** The records follows **

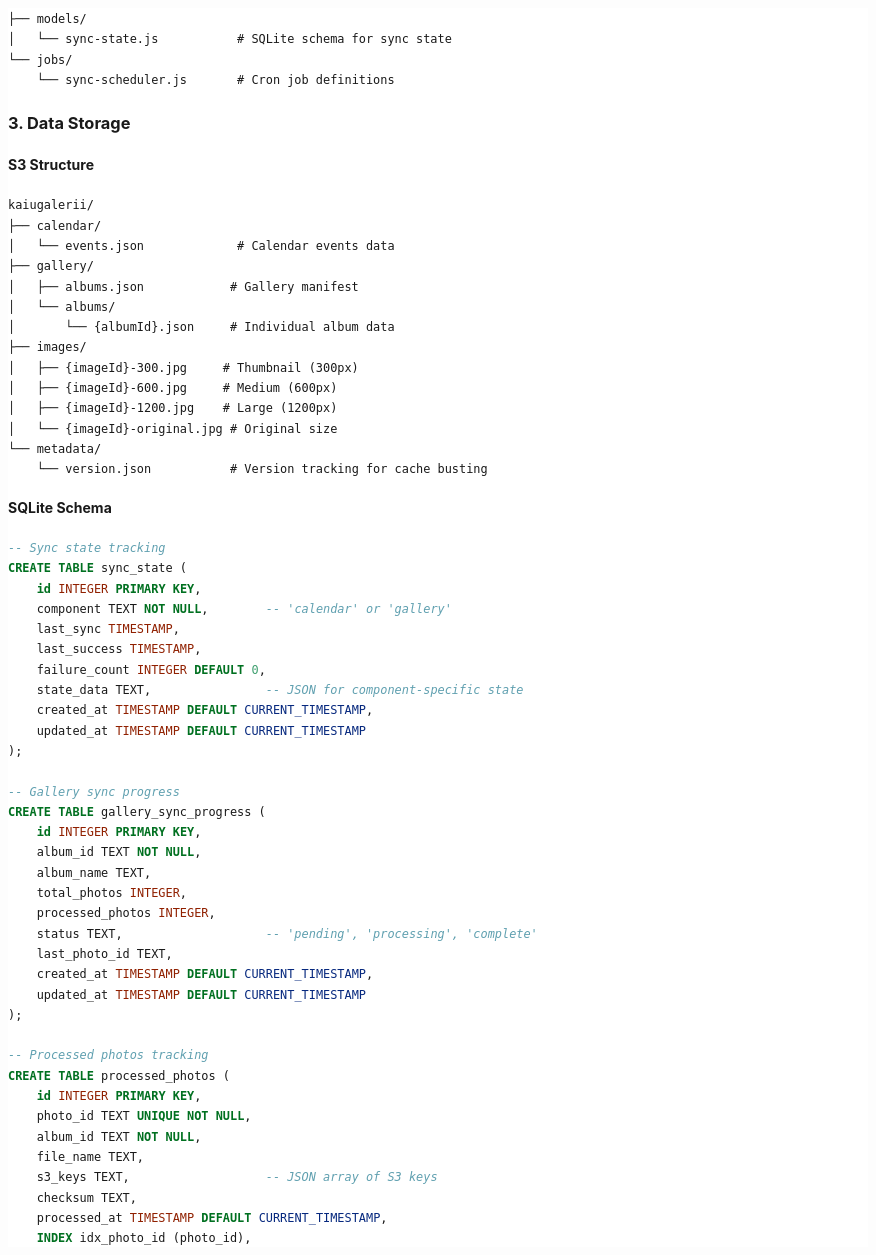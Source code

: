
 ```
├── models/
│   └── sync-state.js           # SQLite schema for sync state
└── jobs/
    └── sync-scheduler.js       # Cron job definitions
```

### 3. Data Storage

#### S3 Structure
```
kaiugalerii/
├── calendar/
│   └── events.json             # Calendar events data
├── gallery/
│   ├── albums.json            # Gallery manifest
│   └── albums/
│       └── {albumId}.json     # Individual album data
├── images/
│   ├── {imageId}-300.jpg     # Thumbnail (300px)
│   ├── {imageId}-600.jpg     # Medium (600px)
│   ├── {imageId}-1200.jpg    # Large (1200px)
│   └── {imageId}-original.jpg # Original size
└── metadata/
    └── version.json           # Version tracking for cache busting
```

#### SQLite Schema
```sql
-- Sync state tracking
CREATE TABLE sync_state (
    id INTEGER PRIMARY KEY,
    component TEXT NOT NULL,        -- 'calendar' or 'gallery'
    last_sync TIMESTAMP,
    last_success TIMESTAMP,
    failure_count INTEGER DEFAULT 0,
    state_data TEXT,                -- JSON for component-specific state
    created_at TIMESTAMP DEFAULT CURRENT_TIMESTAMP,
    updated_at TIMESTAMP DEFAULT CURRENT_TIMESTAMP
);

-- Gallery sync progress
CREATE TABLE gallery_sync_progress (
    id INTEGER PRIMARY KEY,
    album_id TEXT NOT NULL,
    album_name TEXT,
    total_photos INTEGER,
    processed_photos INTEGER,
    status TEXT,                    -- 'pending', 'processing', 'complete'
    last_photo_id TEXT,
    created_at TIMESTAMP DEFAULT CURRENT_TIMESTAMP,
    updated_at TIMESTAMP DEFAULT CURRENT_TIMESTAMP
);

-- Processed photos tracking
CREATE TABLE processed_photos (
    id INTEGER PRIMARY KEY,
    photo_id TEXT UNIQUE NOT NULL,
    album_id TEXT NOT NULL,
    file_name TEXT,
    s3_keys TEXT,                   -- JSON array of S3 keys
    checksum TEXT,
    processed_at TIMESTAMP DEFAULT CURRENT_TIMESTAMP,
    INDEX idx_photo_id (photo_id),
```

** End of The records **
** The records follows **

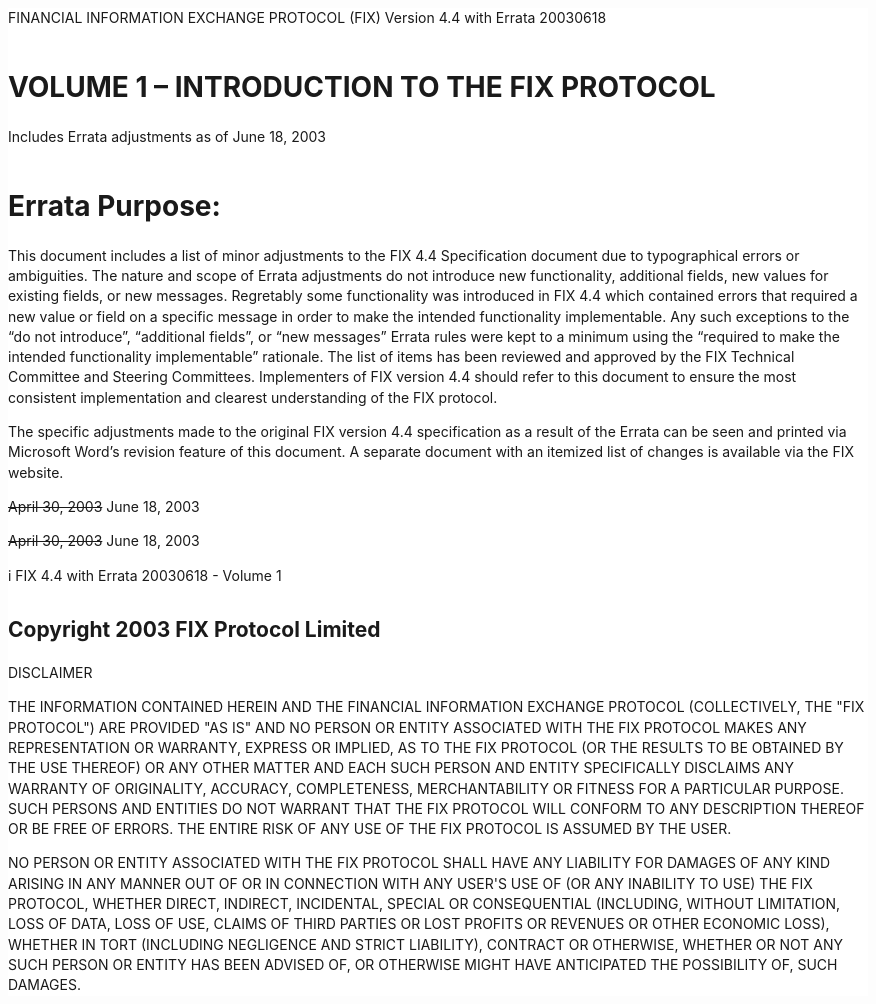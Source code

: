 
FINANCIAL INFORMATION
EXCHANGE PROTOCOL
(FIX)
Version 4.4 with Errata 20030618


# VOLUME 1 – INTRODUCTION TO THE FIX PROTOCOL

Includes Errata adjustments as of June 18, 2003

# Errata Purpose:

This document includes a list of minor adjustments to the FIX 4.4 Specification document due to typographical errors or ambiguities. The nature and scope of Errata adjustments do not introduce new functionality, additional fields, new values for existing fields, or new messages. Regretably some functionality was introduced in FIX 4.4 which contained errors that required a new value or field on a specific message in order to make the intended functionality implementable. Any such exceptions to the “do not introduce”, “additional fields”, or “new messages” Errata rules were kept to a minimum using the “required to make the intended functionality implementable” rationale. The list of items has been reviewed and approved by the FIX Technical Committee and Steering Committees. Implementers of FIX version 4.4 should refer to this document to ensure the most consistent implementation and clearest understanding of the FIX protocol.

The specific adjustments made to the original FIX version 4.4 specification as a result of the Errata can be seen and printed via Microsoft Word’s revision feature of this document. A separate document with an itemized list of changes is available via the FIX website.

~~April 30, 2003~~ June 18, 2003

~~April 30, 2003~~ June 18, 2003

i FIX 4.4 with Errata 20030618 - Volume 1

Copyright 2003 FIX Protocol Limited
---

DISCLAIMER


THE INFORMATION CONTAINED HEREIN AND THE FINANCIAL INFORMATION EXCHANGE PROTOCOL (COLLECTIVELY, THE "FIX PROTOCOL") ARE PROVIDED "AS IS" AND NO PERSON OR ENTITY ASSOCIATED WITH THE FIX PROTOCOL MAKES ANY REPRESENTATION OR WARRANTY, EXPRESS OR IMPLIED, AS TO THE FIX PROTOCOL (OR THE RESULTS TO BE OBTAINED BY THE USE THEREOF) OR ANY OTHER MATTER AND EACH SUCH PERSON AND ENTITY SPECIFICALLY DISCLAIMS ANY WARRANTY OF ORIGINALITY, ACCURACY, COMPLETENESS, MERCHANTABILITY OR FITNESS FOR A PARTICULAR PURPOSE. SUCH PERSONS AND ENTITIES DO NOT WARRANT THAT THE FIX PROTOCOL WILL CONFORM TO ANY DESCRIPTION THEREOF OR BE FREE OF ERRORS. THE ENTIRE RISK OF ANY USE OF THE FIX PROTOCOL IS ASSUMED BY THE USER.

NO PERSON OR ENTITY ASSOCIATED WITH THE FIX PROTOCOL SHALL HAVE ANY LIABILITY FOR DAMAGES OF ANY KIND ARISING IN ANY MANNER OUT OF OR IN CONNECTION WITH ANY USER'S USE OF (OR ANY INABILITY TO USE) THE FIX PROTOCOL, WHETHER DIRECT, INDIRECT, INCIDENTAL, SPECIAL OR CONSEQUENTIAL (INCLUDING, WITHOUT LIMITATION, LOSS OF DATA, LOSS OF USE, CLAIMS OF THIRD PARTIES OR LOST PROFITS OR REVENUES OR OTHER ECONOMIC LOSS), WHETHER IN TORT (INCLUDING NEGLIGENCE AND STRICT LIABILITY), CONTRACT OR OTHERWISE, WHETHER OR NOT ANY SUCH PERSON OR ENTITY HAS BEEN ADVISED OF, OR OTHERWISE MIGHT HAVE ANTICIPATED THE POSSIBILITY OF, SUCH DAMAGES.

** End of The records **
** The records follows **

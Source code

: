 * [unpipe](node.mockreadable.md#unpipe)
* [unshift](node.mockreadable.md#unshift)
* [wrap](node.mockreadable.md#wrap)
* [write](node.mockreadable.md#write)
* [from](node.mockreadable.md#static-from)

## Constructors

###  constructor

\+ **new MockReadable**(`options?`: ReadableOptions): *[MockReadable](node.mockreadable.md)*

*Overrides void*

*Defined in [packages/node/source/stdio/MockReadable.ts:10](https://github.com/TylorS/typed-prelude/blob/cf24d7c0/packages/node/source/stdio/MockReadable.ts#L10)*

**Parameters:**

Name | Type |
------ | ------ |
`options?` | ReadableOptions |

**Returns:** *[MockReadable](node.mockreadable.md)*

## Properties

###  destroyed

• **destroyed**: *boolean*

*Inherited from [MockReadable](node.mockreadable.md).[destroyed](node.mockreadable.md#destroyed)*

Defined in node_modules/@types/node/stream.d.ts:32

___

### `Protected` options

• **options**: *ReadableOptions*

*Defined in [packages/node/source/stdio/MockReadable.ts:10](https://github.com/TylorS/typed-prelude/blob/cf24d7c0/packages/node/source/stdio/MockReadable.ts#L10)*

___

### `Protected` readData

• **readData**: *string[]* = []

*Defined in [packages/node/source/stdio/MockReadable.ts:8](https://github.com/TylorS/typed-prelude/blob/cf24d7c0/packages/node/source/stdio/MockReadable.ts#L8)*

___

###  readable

** End of The records **

Work required:
For this exercise, return every line from the data that holds the string "document".

Answer below:
This document includes a list of minor adjustments to the FIX 4.4 Specification document due to typographical errors or ambiguities. The nature and scope of Errata adjustments do not introduce new functionality, additional fields, new values for existing fields, or new messages. Regretably some functionality was introduced in FIX 4.4 which contained errors that required a new value or field on a specific message in order to make the intended functionality implementable. Any such exceptions to the “do not introduce”, “additional fields”, or “new messages” Errata rules were kept to a minimum using the “required to make the intended functionality implementable” rationale. The list of items has been reviewed and approved by the FIX Technical Committee and Steering Committees. Implementers of FIX version 4.4 should refer to this document to ensure the most consistent implementation and clearest understanding of the FIX protocol.
The specific adjustments made to the original FIX version 4.4 specification as a result of the Errata can be seen and printed via Microsoft Word’s revision feature of this document. A separate document with an itemized list of changes is available via the FIX website.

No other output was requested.